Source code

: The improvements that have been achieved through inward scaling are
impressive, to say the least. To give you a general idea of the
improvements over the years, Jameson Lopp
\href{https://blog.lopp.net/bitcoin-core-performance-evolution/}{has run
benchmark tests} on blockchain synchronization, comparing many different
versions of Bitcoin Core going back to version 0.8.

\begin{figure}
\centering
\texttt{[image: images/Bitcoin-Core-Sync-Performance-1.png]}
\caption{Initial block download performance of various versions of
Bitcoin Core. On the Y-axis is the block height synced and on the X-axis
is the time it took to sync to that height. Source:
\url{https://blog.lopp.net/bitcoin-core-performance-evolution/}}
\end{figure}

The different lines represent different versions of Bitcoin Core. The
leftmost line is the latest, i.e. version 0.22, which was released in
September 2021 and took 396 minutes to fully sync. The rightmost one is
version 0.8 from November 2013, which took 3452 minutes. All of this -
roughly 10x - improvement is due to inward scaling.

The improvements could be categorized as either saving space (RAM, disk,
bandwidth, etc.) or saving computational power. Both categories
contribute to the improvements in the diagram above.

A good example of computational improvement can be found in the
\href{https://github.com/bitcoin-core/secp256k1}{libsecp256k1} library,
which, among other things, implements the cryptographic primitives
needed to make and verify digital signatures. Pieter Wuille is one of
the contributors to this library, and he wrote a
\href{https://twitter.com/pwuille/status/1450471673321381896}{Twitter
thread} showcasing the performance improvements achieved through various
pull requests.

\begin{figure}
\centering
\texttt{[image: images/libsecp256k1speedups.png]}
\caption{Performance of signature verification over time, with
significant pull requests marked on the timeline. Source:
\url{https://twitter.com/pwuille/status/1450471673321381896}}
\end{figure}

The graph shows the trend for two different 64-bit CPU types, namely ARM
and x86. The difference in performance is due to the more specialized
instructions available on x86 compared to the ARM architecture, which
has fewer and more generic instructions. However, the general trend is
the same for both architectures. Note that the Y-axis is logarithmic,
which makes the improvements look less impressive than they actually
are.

# # # #

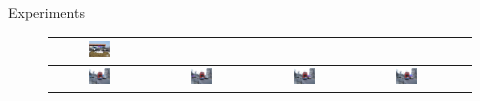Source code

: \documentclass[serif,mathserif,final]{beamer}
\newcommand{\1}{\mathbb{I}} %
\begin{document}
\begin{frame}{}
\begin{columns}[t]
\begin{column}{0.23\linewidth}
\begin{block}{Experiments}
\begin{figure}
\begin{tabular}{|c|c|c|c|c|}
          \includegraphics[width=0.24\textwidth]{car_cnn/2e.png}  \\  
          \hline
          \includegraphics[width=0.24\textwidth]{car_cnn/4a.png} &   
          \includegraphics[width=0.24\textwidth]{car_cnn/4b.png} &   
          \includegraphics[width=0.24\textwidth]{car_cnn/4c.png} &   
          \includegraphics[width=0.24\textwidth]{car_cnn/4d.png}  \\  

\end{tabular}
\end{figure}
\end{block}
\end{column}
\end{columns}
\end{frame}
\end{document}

# # # #

## [WORK TO COMPLETE]
From the listing above, the lines starting with the one that has "achieved through various" and running through the one that has "significant pull requests" should be copied exactly, ends included.

## [RESULT OF THE TASK]
thread} showcasing the performance improvements achieved through various
pull requests.

\begin{figure}
\centering
\texttt{[image: images/libsecp256k1speedups.png]}
\caption{Performance of signature verification over time, with
significant pull requests marked on the timeline. Source:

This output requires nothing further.